Edwin Fischer first formed his trio in 1935.
Enrico Mainardi was the cellist and was to remain thus for the
remainder of the trio’s existence but the original violinist was
Georg Kulenkampff. The three original members proved congenial.
Fischer and Mainardi were duo partners and Mainardi and Kulenkampff
often played Brahms’ Double Concerto together (they recorded it
as well in a fine reading). The name of Adolf Busch has sometimes
been used as a stick with which to beat Kulenkampff in respect
of selfless altruism and moral scruple during the Nazi’s rise
to power – but what is true in this context, concerning Mainardi,
is that his career in Germany in the thirties flourished in direct
proportion to the enforced emigration of leading cellists. The
trio carried on after the war, by which time Kulenkampff and Fischer
were living in Switzerland and on the violinist’s sudden death
in 1948, Wolfgang Schneiderhan took over. The original trio made
no discs and as far as is known no live recordings have survived
either. The new trio however was taped on a number of occasions
in concerts both by Bavarian Radio and, as here, at the Mozarteum
in Salzburg. Paul Badura-Skoda made these private recordings.

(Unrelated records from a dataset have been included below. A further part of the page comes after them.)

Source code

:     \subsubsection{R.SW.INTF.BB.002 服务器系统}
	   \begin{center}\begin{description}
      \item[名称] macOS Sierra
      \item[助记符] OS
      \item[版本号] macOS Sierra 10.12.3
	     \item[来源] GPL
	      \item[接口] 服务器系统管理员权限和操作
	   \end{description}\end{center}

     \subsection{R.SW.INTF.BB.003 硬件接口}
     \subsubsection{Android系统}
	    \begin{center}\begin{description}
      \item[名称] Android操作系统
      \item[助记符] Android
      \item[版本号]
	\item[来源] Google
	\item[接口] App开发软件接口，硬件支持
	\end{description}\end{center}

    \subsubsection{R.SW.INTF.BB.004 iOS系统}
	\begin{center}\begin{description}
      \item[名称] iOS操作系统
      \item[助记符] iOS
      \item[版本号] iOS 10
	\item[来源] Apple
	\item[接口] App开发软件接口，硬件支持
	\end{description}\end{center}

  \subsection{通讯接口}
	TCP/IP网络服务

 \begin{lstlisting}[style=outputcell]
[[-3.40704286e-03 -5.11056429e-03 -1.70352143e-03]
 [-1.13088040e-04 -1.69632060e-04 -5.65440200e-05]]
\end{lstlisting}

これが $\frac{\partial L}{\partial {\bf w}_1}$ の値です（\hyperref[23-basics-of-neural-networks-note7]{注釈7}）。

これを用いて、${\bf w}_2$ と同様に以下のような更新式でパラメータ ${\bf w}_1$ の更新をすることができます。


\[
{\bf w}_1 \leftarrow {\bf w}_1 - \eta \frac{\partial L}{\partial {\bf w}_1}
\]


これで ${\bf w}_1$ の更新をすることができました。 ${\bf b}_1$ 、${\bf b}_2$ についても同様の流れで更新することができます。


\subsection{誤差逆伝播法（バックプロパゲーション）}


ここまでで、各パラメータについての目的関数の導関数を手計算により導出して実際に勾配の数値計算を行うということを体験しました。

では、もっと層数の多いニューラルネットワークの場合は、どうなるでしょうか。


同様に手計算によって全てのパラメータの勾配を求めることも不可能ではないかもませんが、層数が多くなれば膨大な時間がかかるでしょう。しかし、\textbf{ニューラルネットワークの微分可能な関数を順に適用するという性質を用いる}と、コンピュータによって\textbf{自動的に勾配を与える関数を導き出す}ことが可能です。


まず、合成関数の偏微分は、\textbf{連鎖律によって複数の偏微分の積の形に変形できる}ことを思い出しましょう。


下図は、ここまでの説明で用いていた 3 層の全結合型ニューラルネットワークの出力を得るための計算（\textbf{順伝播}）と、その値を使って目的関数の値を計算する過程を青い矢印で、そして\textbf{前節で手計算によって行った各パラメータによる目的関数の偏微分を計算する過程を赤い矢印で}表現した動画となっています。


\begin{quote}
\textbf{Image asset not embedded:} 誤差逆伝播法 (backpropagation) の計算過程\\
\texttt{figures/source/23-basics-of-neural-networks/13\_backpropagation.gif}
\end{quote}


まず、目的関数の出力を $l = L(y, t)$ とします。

My admiration for all three musicians is strong
but my reservations about some of the performances are equally
so. That said, the survival of these discs is a matter of great
significance and this is, perhaps inevitably, more to do with
Fischer’s own participation and pivotal role than the string players,
fine though they are. The repertoire is standard – the Bavarian
broadcasts, also published by Music and Arts were of Brahms trios
– and cover two Beethoven trios, a Mozart and Schumann with the
addition of a lengthy rehearsal sequence of the E flat Schubert,
made in a piano showroom in Lucerne. The masterpiece is the Archduke
and it receives a heavily personalised and rhythmically idiosyncratic
performance. Certainly the Allegro moderato properly adopts that
modificatory indication but it is elastic in the extreme at times
and the slow prayerful attitude adopted tonally by the string
players will not be universally welcomed. In addition these chorale-like
intimacies are accompanied by an extreme non-tensile approach
to unison passagework. The hobbling phrasing Fischer engages in
when it comes to the Scherzo seem to me fatally to undermine the
character of the movement. The Andante is underplayed; Fischer
doesn’t derive great weight of tonal resource here. While no-one
is asking for glutinous indulgence – or swift metricality from
the high-powered, chromium plated trios one could cite – the lightness
and attractive delicacy the three extract, whilst undeniable,
is not quite accompanied by requisite masculinity or spine. There
is string shading in abundance, gracefulness and also a degree
of intensity but Fischer doesn’t really float his sound enough
and once or twice sounds hesitant and unsure. Mainardi can phrase
with plangent sensitivity and Schneiderhan, later on, colours
his tone more emotively but the decreasing tempo they adopt sounds
arch and forced. The finale is heavily italicised, again hobbled.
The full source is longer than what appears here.